Agreement in the assessment of systematic reviews with the AMSTAR 2 tool: novice versus expert methodologists

2019 Santiago

Martinez-Zapata MJ¹, Niño de Guzman E², Canelo C³, Vasquez-Mejia A⁴, Merchan-Galvis A⁵, Madera-Anaya M⁶, Viteri-Garcia A⁷, Muñoz P⁸, Zaror C⁸

¹Iberoamerican Cochrane Centre, Biomedical Research Institute Sant Pau (IIB Sant Pau), CIBER Epidemiología y Salud Pública (CIBERESP)

²Iberoamerican Cochrane Centre, Biomedical Research Institute Sant Pau (IIB Sant Pau). Universidad Autónoma de Barcelona

³Iberoamerican Cochrane Centre. CIBER Epidemiología y Salud Pública (CIBERESP).
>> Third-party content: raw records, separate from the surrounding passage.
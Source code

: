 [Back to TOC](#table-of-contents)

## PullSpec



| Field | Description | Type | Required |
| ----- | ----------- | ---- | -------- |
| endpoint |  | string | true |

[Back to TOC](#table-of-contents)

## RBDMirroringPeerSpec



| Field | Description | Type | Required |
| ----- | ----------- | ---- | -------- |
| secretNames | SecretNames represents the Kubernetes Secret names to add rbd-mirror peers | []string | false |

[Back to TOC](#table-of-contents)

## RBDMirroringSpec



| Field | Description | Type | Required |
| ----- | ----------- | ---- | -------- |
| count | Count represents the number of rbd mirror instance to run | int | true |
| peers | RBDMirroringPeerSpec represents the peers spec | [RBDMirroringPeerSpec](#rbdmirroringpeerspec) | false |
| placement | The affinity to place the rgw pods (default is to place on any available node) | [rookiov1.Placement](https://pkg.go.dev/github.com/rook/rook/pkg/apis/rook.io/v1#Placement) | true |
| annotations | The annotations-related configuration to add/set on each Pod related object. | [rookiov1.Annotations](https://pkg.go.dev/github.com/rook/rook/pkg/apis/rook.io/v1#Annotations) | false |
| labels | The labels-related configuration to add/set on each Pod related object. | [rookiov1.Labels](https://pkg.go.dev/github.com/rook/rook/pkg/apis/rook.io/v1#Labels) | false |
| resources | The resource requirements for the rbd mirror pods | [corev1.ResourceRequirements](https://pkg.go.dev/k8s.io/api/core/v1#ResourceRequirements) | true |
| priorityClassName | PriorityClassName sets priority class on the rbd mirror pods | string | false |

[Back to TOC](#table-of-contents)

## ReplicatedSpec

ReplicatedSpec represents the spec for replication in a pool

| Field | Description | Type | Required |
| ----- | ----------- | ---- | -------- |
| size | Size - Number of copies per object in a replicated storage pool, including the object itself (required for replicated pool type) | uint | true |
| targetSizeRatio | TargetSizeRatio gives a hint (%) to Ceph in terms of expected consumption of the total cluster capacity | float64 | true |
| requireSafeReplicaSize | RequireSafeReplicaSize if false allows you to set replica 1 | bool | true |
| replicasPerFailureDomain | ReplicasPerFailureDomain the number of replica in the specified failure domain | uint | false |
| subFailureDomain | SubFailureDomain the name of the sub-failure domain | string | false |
Universidad Autónoma de Barcelona

⁴Universidad Nacional Mayor de San Marcos, Lima

⁵Iberoamerican Cochrane Centre, Biomedical Research Institute Sant Pau (IIB Sant Pau). Universidad Autónoma de Barcelona, Spain. Universidad del Cauca, Popayán

⁶Iberoamerican Cochrane Centre. Universidad Autónoma de Barcelona, Spain. Universidad de Cartagena, Cartagena

⁷Cochrane Ecuador. Centro de Investigación en Salud Pública y Epidemiología Clínica (CISPEC). Facultad de Ciencias de la Salud Eugenio Espejo, Universidad UTE, Quito

⁸Department of Pediatric Dentistry and Orthodontic, Faculty of Dentistry, Universidad de la Frontera, Temuco

Background: one of the tools to assess the quality of conducting systematic reviews is the AMSTAR2 (A MeaSurement Tool to Assess systematic Reviews). We studied the agreement of AMSTAR2 between novice and expert methodologists assessing the quality of systematic reviews (SRs) addressing the effectiveness and safety of restrictive versus liberal blood transfusion.

Objectives: to check if the AMSTAR2 tool is intuitive enough for its use and interpretation, and there is agreement in the majority of items scored on AMSTAR2 by novices and experts.

Methods: a literature search was conducted in MEDLINE and the Cochrane Library comparing restrictive red blood cell transfusion versus liberal transfusion published between January 2016 and December 2017. Two independent reviewers conducted the search and extracted data from included studies. We evaluated the methodological quality of the SRs using the new AMSTAR2 tool, following the recommendations of its authors. Each study was evaluated by two reviewers (novice and expert pair; in total 4 peers). We calculated the kappa coefficient for each of the 16 AMSTAR2 questions (Q).

Results: the 49 papers identified by the search included 19 SRs: 11 only analysed RCTs, and eight SRs analysed both RCTs and observational studies. Ten SRs were conducted on surgical patients, and nine on medical conditions; 18 SRs focused on adult populations, and one SR included neonates.

As we can we see in Table 1, the Kappa coefficient was:

- excellent (0.81-1) for question 1 (Q1) (PICO definition (Population, Intervention, Comparator, Outcomes));

- acceptable (0.41-0.60) for Q2 (review methods), Q8 (description of the included studies), Q11 (meta-analysis and methods for the statistical combination of results), Q12 (meta-analysis and the potential impact of risk of bias (RoB) of individual studies on the results), Q13 (account for RoB in individual studies when interpreting or discussing the results of the review), Q14 (explanation and discussion of heterogeneity observed in the results), Q15 (meta-analysis and publication bias discussed regarding its possible impact on the review results);

- weak (0.21-0.40) for Q6 (performing data extraction in duplicate), Q9 (use of a satisfactory technique for assessing the RoB in individual studies), Q10 (reporting of sources of studies funding):

- poor (0.0-0.20) for Q4 (comprehensive literature search strategy), Q16 (conflict of interest); and

- bad (< 0) for Q3 (selection of the study designs for inclusion in the review), Q5 (performance of study selection in duplicate), Q7 (list of excluded studies and justification of exclusions).

Conclusions: the AMSTAR2 tool has a reasonable agreement between novice and expert methodologists for use in the evaluation of systematic reviews. However, training would improve the agreement for specific questions.

Patient or healthcare consumer involvement: none